● Task inputs
=== Section Start ===

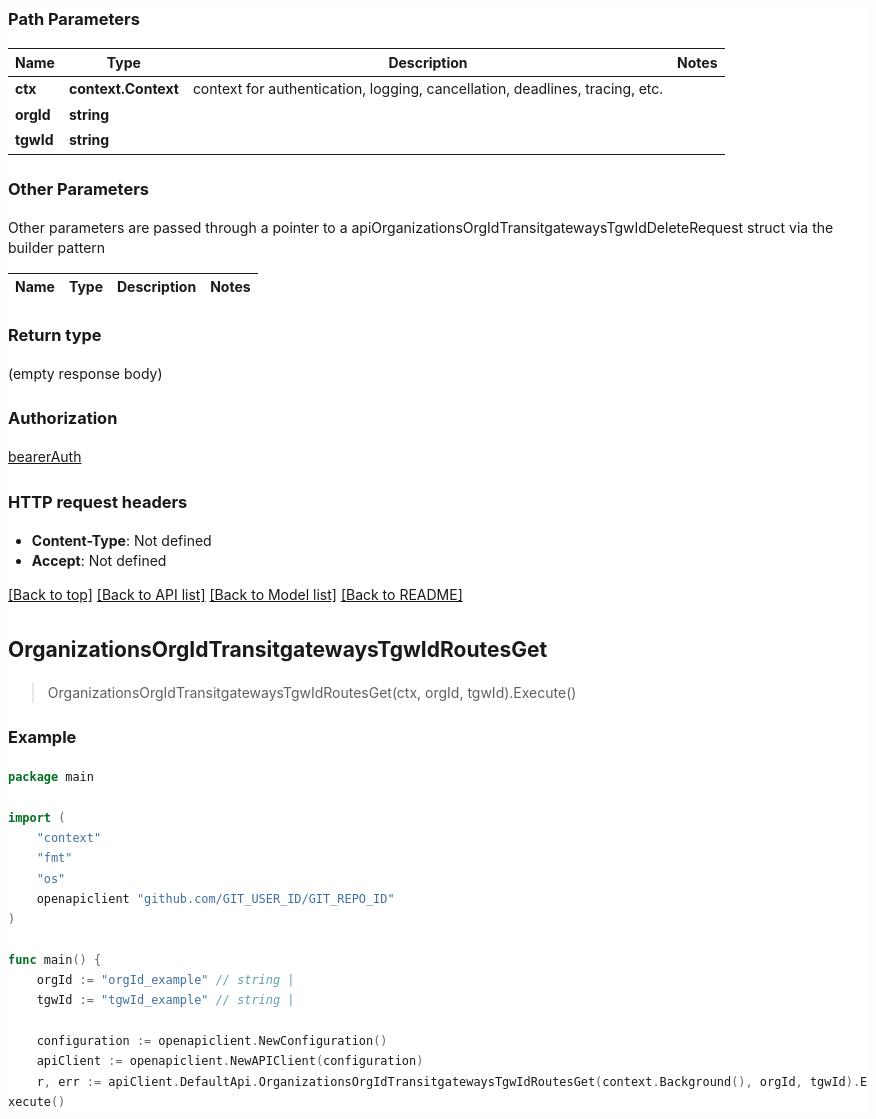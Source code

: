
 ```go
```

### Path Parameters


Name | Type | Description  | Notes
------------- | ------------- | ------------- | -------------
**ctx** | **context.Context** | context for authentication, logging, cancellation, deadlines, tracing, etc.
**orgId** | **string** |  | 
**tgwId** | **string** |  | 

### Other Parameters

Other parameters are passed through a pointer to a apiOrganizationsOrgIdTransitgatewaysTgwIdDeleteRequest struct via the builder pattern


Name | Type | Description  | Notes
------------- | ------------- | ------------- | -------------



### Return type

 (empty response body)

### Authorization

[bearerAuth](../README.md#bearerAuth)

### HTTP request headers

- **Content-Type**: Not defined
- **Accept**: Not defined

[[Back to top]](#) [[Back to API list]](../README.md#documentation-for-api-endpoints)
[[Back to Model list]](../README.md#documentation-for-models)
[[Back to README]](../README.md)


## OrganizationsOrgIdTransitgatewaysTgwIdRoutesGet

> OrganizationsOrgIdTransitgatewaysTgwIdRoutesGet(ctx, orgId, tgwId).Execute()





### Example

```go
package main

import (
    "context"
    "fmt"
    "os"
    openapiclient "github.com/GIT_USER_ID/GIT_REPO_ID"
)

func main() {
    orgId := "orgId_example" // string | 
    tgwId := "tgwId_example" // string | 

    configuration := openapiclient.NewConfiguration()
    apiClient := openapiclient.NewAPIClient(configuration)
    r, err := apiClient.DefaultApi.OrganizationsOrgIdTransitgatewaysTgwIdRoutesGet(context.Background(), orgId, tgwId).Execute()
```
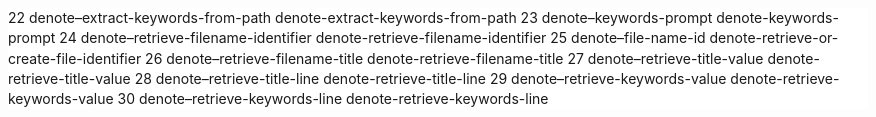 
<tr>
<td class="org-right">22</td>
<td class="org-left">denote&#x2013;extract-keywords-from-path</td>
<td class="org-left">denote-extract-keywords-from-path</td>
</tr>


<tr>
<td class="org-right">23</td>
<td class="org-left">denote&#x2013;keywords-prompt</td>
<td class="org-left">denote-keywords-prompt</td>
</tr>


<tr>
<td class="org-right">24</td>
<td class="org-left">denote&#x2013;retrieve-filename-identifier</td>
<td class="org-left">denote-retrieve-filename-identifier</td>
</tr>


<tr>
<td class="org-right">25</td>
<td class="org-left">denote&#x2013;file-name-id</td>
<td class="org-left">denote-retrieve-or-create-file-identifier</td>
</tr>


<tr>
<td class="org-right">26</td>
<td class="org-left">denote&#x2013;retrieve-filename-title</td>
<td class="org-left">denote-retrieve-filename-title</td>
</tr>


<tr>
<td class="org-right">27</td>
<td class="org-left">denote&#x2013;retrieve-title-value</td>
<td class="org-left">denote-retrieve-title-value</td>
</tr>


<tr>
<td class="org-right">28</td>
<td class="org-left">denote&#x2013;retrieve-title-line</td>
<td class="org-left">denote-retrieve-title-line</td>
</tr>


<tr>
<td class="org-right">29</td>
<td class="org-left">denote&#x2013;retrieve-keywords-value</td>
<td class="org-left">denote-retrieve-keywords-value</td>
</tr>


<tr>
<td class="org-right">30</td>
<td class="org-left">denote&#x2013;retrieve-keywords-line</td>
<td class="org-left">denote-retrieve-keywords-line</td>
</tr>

=== Section End ===

Starting with the line that holds "## OrganizationsOrgIdTransitgatewaysTgwIdRoutesGet", print each line through the last one of the data exactly as written, but do not include the pictures.

## OrganizationsOrgIdTransitgatewaysTgwIdRoutesGet

> OrganizationsOrgIdTransitgatewaysTgwIdRoutesGet(ctx, orgId, tgwId).Execute()





### Example

```go
package main

import (
    "context"
    "fmt"
    "os"
    openapiclient "github.com/GIT_USER_ID/GIT_REPO_ID"
)

func main() {
    orgId := "orgId_example" // string | 
    tgwId := "tgwId_example" // string | 

    configuration := openapiclient.NewConfiguration()
    apiClient := openapiclient.NewAPIClient(configuration)
    r, err := apiClient.DefaultApi.OrganizationsOrgIdTransitgatewaysTgwIdRoutesGet(context.Background(), orgId, tgwId).Execute()
```
<tr>
<td class="org-right">22</td>
<td class="org-left">denote&#x2013;extract-keywords-from-path</td>
<td class="org-left">denote-extract-keywords-from-path</td>
</tr>


<tr>
<td class="org-right">23</td>
<td class="org-left">denote&#x2013;keywords-prompt</td>
<td class="org-left">denote-keywords-prompt</td>
</tr>


<tr>
<td class="org-right">24</td>
<td class="org-left">denote&#x2013;retrieve-filename-identifier</td>
<td class="org-left">denote-retrieve-filename-identifier</td>
</tr>


<tr>
<td class="org-right">25</td>
<td class="org-left">denote&#x2013;file-name-id</td>
<td class="org-left">denote-retrieve-or-create-file-identifier</td>
</tr>


<tr>
<td class="org-right">26</td>
<td class="org-left">denote&#x2013;retrieve-filename-title</td>
<td class="org-left">denote-retrieve-filename-title</td>
</tr>


<tr>
<td class="org-right">27</td>
<td class="org-left">denote&#x2013;retrieve-title-value</td>
<td class="org-left">denote-retrieve-title-value</td>
</tr>


<tr>
<td class="org-right">28</td>
<td class="org-left">denote&#x2013;retrieve-title-line</td>
<td class="org-left">denote-retrieve-title-line</td>
</tr>


<tr>
<td class="org-right">29</td>
<td class="org-left">denote&#x2013;retrieve-keywords-value</td>
<td class="org-left">denote-retrieve-keywords-value</td>
</tr>


<tr>
<td class="org-right">30</td>
<td class="org-left">denote&#x2013;retrieve-keywords-line</td>
<td class="org-left">denote-retrieve-keywords-line</td>
</tr>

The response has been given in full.